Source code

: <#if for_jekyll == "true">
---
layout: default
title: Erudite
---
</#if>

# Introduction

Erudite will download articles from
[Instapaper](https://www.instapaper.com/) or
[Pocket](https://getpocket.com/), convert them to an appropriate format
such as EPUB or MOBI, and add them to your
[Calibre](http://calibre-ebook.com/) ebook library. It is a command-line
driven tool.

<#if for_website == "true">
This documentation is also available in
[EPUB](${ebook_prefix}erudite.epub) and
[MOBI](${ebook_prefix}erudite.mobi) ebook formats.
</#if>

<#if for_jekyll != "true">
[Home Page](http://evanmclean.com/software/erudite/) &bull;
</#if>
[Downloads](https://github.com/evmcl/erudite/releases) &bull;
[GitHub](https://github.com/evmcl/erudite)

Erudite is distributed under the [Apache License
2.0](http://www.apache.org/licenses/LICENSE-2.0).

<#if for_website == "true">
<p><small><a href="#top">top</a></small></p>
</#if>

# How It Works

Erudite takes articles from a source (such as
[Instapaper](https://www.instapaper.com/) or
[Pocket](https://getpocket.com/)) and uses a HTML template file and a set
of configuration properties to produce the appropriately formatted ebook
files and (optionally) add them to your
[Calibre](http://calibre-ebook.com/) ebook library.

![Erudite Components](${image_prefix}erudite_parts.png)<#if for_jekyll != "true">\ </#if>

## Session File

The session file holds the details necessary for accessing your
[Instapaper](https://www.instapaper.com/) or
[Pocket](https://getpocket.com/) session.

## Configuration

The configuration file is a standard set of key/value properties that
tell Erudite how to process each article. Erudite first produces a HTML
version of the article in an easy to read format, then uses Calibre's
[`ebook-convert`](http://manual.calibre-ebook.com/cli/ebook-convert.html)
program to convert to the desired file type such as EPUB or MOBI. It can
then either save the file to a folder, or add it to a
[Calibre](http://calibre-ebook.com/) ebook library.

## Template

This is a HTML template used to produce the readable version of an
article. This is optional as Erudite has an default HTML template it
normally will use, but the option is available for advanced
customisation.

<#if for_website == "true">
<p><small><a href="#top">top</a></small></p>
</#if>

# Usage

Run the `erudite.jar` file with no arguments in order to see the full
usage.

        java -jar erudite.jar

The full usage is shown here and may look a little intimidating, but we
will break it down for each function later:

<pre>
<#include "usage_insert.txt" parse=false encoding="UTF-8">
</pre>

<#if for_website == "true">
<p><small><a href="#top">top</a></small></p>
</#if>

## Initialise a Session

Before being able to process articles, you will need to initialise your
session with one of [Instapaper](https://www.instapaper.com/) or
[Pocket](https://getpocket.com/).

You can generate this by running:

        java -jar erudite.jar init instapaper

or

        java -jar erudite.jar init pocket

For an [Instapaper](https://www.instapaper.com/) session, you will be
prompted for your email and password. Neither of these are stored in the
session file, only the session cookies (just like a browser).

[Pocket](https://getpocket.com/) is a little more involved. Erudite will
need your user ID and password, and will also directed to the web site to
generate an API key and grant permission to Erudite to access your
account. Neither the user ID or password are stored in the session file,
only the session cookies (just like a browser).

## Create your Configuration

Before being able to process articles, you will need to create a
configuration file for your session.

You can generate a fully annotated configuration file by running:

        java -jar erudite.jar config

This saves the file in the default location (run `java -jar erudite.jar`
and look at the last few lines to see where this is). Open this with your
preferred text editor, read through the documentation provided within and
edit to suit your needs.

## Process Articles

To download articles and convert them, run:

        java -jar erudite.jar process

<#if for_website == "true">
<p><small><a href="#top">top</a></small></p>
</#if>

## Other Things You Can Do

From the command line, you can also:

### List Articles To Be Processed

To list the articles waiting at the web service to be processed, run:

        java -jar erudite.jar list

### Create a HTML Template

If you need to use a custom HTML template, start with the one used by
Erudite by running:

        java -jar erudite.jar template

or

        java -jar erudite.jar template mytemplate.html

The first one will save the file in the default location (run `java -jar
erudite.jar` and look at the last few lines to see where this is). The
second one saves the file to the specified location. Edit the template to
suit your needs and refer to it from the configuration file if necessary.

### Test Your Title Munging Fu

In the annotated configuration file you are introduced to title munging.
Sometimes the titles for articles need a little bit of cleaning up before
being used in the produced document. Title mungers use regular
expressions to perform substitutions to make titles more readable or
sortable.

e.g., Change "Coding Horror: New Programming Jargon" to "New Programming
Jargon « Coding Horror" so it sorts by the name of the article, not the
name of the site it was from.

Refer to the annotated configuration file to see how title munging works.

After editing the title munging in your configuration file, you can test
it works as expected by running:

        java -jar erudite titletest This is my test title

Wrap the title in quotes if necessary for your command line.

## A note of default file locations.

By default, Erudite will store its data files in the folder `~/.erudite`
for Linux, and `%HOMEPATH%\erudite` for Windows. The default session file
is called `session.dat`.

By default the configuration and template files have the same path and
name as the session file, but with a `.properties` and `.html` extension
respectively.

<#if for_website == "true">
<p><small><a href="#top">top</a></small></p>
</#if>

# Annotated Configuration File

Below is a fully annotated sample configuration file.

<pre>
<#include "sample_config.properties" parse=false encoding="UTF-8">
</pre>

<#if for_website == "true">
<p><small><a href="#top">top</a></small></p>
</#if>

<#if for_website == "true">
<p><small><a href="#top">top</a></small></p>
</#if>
····················
What you need to do: For the material above, reproduce exactly the lines from the line with "generate an API" to the line with "suit your needs and", inclusive, and exclude all others.

Answer space:
generate an API key and grant permission to Erudite to access your
account. Neither the user ID or password are stored in the session file,
only the session cookies (just like a browser).

## Create your Configuration

Before being able to process articles, you will need to create a
configuration file for your session.

You can generate a fully annotated configuration file by running:

        java -jar erudite.jar config

This saves the file in the default location (run `java -jar erudite.jar`
and look at the last few lines to see where this is). Open this with your
preferred text editor, read through the documentation provided within and
edit to suit your needs.

## Process Articles

To download articles and convert them, run:

        java -jar erudite.jar process

<#if for_website == "true">
<p><small><a href="#top">top</a></small></p>
</#if>

## Other Things You Can Do

From the command line, you can also:

### List Articles To Be Processed

To list the articles waiting at the web service to be processed, run:

        java -jar erudite.jar list

### Create a HTML Template

If you need to use a custom HTML template, start with the one used by
Erudite by running:

        java -jar erudite.jar template

or

        java -jar erudite.jar template mytemplate.html

The first one will save the file in the default location (run `java -jar
erudite.jar` and look at the last few lines to see where this is). The
second one saves the file to the specified location. Edit the template to
suit your needs and refer to it from the configuration file if necessary.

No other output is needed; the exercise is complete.